RRBBBYYYY this sequence from what I gather can be arranged in 9! ways.
- Attempt
There are 2 groups R and Y we want to seat together. The Y(people wearing yellow) can be arranged in 4! ways and people wearing red in 2! ways.
Therefore 2 x 3! x 2! should be the right answer.
Times 2 because we only want to consider two groups. (I think this is where I am going wrong because there are 3) If there were two groups of people the. i am guessing it would be right. However there are 3 groups and I have no idea how to show it.
- Attempt
There is a total lf 9!/2!x3!x4 = 1260 ways they can be seated. These however will be in random order and I can't figure out how to put them in an order that R sits next to Y.
Best Answer
Since an incorrect execution of Graham Kemp's hint has been posted, I'll post what I believe to be a correct one.

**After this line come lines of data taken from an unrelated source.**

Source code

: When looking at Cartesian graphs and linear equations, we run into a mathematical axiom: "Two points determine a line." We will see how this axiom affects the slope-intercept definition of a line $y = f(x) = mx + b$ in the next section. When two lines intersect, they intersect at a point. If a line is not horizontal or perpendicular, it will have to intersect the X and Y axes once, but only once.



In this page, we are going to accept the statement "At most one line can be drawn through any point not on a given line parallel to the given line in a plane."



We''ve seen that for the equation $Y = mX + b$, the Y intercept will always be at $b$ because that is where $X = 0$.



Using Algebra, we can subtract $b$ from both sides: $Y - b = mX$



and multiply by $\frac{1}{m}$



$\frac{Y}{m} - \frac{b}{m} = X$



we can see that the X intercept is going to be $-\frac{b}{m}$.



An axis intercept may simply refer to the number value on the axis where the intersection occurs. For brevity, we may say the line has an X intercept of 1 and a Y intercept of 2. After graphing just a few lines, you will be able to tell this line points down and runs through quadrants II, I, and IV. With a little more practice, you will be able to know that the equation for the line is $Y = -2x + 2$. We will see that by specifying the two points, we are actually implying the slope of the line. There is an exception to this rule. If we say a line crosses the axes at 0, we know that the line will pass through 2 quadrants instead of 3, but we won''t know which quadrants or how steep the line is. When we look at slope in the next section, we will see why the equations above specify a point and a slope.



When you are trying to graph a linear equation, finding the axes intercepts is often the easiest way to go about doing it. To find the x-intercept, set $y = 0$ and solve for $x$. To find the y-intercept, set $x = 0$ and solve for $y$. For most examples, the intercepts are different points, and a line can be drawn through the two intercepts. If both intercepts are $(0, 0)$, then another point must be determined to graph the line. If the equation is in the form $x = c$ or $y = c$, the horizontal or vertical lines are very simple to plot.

First, add a fifth yellow person and close the row into a circle. Each of the linear arrangements is obtained in exactly one way by removing one of the yellow people from a circular arrangement, and the corresponding arrangements agree on whether a red and a blue person sit next to each other, so we get the same probability by considering the circular arrangements, which obviates cumbersome case distinctions for the margins.

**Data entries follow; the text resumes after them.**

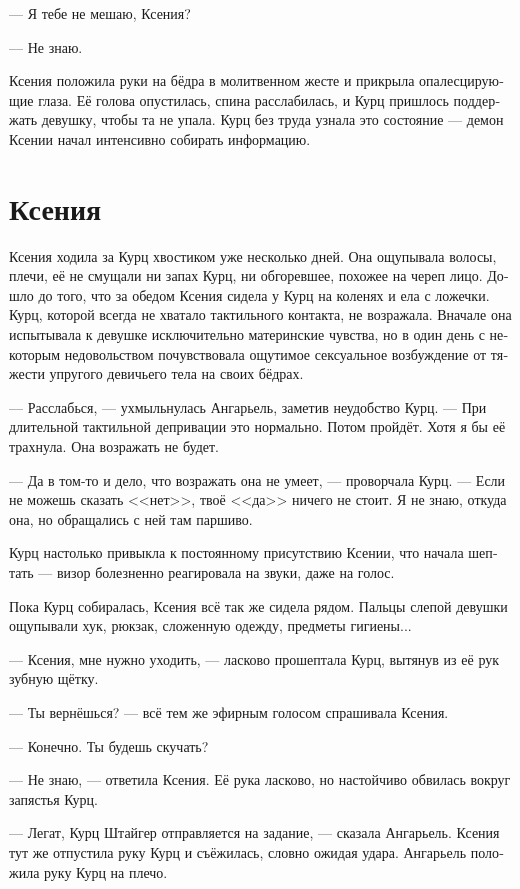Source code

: \documentclass[a4paper,12pt,fleqn]{book}\usepackage{cooltooltips}\usepackage{polyglossia}\setdefaultlanguage[babelshorthands=true]{russian}\setotherlanguage{english}\defaultfontfeatures{Ligatures=TeX,Mapping=tex-text} \usepackage{xcolor}\definecolor{lightgray}{HTML}{bbbbbb}\color{lightgray}\newcommand{\ml}[3]{\textenglish{\textcolor{black}{#3}}}
\begin{document}
--- Я тебе не мешаю, Ксения?

--- Не знаю.

Ксения положила руки на бёдра в молитвенном жесте и прикрыла опалесцирующие глаза.
Её голова опустилась, спина расслабилась, и Курц пришлось поддержать девушку, чтобы та не упала.
Курц без труда узнала это состояние --- демон Ксении начал интенсивно собирать информацию.

\section{Ксения}

Ксения ходила за Курц хвостиком уже несколько дней.
Она ощупывала волосы, плечи, её не смущали ни запах Курц, ни обгоревшее, похожее на череп лицо.
Дошло до того, что за обедом Ксения сидела у Курц на коленях и ела с ложечки.
Курц, которой всегда не хватало тактильного контакта, не возражала.
Вначале она испытывала к девушке исключительно материнские чувства, но в один день с некоторым недовольством почувствовала ощутимое сексуальное возбуждение от тяжести упругого девичьего тела на своих бёдрах.

--- Расслабься, --- ухмыльнулась Ангарьель, заметив неудобство Курц.
--- При длительной тактильной депривации это нормально.
Потом пройдёт.
Хотя я бы её трахнула.
Она возражать не будет.

--- Да в том-то и дело, что возражать она не умеет, --- проворчала Курц.
--- Если не можешь сказать <<нет>>, твоё <<да>> ничего не стоит.
Я не знаю, откуда она, но обращались с ней там паршиво.

Курц настолько привыкла к постоянному присутствию Ксении, что начала шептать --- визор болезненно реагировала на звуки, даже на голос.

Пока Курц собиралась, Ксения всё так же сидела рядом.
Пальцы слепой девушки ощупывали хук, рюкзак, сложенную одежду, предметы гигиены...

--- Ксения, мне нужно уходить, --- ласково прошептала Курц, вытянув из её рук зубную щётку.

--- Ты вернёшься? --- всё тем же эфирным голосом спрашивала Ксения.

--- Конечно.
Ты будешь скучать?

--- Не знаю, --- ответила Ксения.
Её рука ласково, но настойчиво обвилась вокруг запястья Курц.

--- Легат, Курц Штайгер отправляется на задание, --- сказала Ангарьель.
Ксения тут же отпустила руку Курц и съёжилась, словно ожидая удара.
Ангарьель положила руку Курц на плечо.
\end{document}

Now we have five compartments. If the two reds are in the same compartment, glue them together in one of $2$ orders, glue a yellow to either side of them, choosing the yellows in $5\cdot4=20$ ways, and permute the resulting $7$ objects in $(7-1)!=6!$ cyclically inequivalent ways. If they're in adjacent compartments, choose one of $2$ orders for them, glue a yellow to either side and one between them, choosing the yellows in $5\cdot4\cdot3=60$ ways, and permute the resulting $6$ objects in $(6-1)!=5!$ cyclically inequivalent ways. If they're in non-adjacent compartments, glue two yellows on either side of each of them, choosing the yellows in $5!=120$ ways, and permute the resulting $6$ objects in $(6-1)!=5!$ cyclically inequivalent ways. The total is $2\cdot20\cdot6!+2\cdot60\cdot5!+120\cdot5!=57600$. Without restrictions, we have $(10-1)!=9!=362880$ cyclically inequivalent arrangements. Thus the probability not to have a red and a blue adjacent is $\frac{57600}{362880}=\frac{10}{63}$, and the complementary probability to have a red and a blue adjacent is $1-\frac{10}{63}=\frac{53}{63}\approx84\%$, in agreement with BruceET's simulation.